Software-defined networking (SDN) is coming. We have been hearing that for some time and, so far, it has been elusive. That is not to say there are not some nascent blips on the SDN radar screen. However, for the most part, it has just been noise. But now some traction is beginning in the wireless segment.
SDN is not all that new. The concept has been around for over a decade already. In fact, its origins harken back to the Universities of Stanford and UC with the creation of the OpenFlow protocol back around 2008.
SDN has seen a bit more traction in the computing segment in areas such as cloud computing, internet-based networking and network security. Companies who are prominent in accelerating this traction include Cisco, VMware, Pluribus, and Juniper, as well as other, not so visible, companies.
SDN has had a bit of a hard time gaining traction in the wireless industry. One of the reasons is that wireless is not as wed to data centers as the computing biz. Compared to computing data centers, most of the wireless data is not generally captured, stored and regurgitated. However, that is changing. With the proliferation of streaming, more and more data are being housed for dissemination. For that, SDN holds promise.
What SDN does, in a sense, is separate the network control plane from the forwarding plane to enable more automated provisioning and policy-based management of network resources. As resources explode in the wireless ecosystem, that becomes more important as housed data flows around the network, particularly with upcoming 5G. SDN helps manage and direct this traffic among routers and switches.
Furthermore, as the Edge becomes a critical element in wireless networks, particularly with 5G and Wi-Fi 6, SDN will have to become the norm.
It will also become necessary to move toward open standards, most likely those developed by the Open Networking Foundation (ONF). ONF (and there are others but, this one has the most chance of success) provides a platform to allow any open standard-compliant vendor’s hardware to be integrated into the network.
For wireless, especially with more and more streaming and collected data, with respect to COVID-19 (tracking), SDN centralizes the network intelligence by providing comprehensive visibility into a network. This can be used for automated dynamic routing to decide the optimal paths. The control path is the centralized decision-making entity. The data path, which is responsible for the actual forwarding of data packets, is still distributed throughout the network.
While this is a bit technical, it gives a telco a much better option for managing data that can be critical to the pandemic.
The second case for wireless involves the datacenter with respect to the digital transformation. As enterprises move to digital platforms and the cloud, SDN overlays and fabrics will extend to multi-cloud application environments. This will require intelligent routing and resource management of data, both wired and wireless. This flexible routing will support the different communications patterns that exist in wireless networks.
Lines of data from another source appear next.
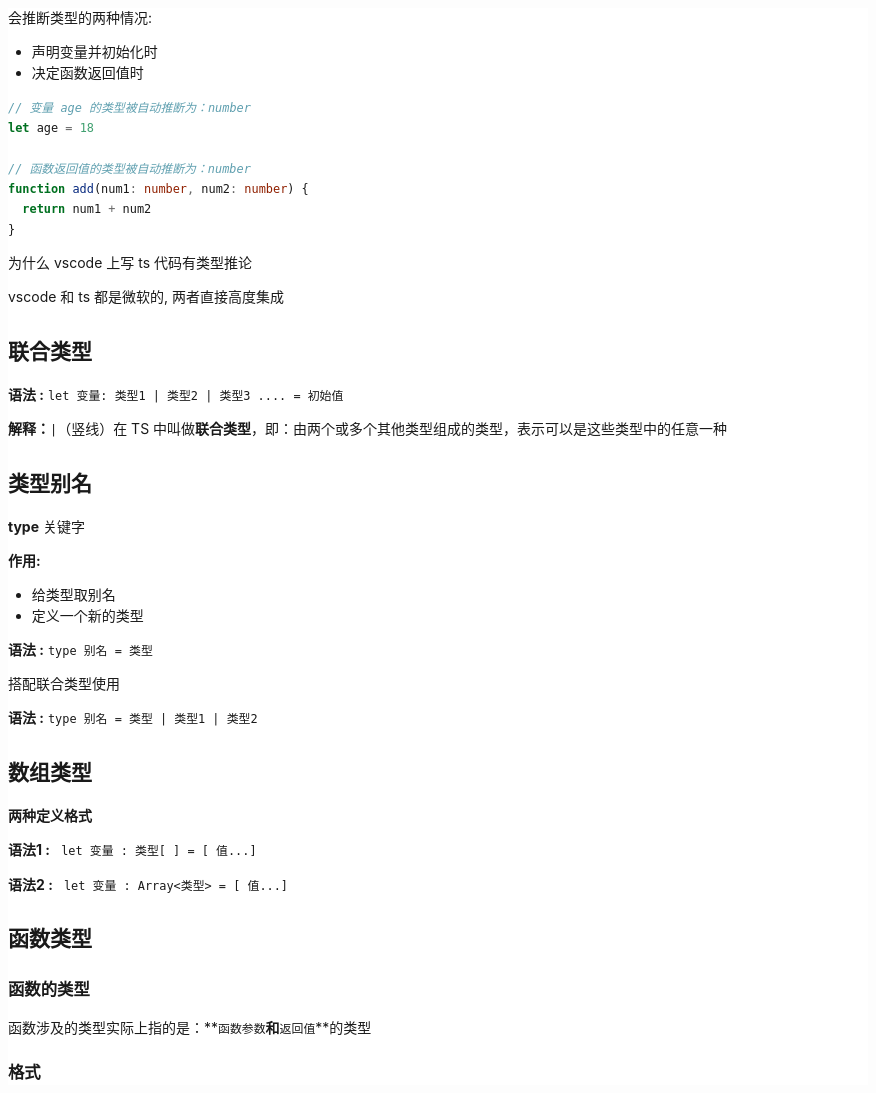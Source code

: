 会推断类型的两种情况:

- 声明变量并初始化时
- 决定函数返回值时

```ts
// 变量 age 的类型被自动推断为：number
let age = 18

// 函数返回值的类型被自动推断为：number
function add(num1: number, num2: number) {
  return num1 + num2
}
```



为什么 vscode 上写 ts 代码有类型推论 

vscode 和 ts 都是微软的, 两者直接高度集成

## 联合类型

**语法 :** `let 变量: 类型1 | 类型2 | 类型3 .... = 初始值`

**解释：**`|`（竖线）在 TS 中叫做**联合类型**，即：由两个或多个其他类型组成的类型，表示可以是这些类型中的任意一种

## 类型别名

**type**  关键字

**作用:**

- 给类型取别名
- 定义一个新的类型

**语法 :** `type 别名 = 类型`

搭配联合类型使用

**语法 :** `type 别名 = 类型 | 类型1 | 类型2`

## 数组类型

**两种定义格式**

**语法1 :**   ` let 变量 : 类型[ ] = [ 值...]`

**语法2 :**   ` let 变量 : Array<类型> = [ 值...]`

## 函数类型

### 函数的类型

函数涉及的类型实际上指的是：**`函数参数`**和**`返回值`**的类型

### 格式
SDN also offers a variety of security benefits. Network users and providers can split up a network connection between end-users and the data center and have different security settings for the various types of network traffic. Flexible routing can support the different communications patterns that exist in wireless networks.
As well, SDN makes it easier to collect network usage information, which can be used to develop the improved algorithm design used to detect attacks. SDN-enabled security can support intelligent responses on a granular basis by selectively blocking malicious traffic while still allowing normal traffic flows.
Additionally, SDN security applications can act on any anomalies by diverting specific network flows to special enforcement points or security services, such as firewalls and intrusion detection/prevention systems. This is not possible with typical hardware where all planes are integrated.
However, that is not a freebee. SDN opens up the network to a greatly expanded attack footprint that now includes the control plane as well as the data plane.
If attackers can hijack the control plane or the SDN controller, for example, they would essentially own the entire network and all its contents, possibly indefinitely.
As well, any infections in the data plane layer can, in theory, spread much more quickly because an SDN will be more pervasive in terms of deployment than server virtualization. It is also possible that communications difficulties and disruption between the control plane and data plane can create vulnerable spots in terms of new ways for attackers to breach the network perimeter.
SDN promises much more of a potential benefit with 5G. With the added features of 5G (enhanced mobile broadband, ultra-low latency, ultra-wide bandwidth, massive machine-type communications, network slicing, and more) SDN will be a key controller for virtualization and network agility.
The time for mainstream SDN is on the horizon. COVID-19 has added a dimension in the wireless world that will add, at least temporarily, the need for much tighter data tracking. For that, SDN can step up.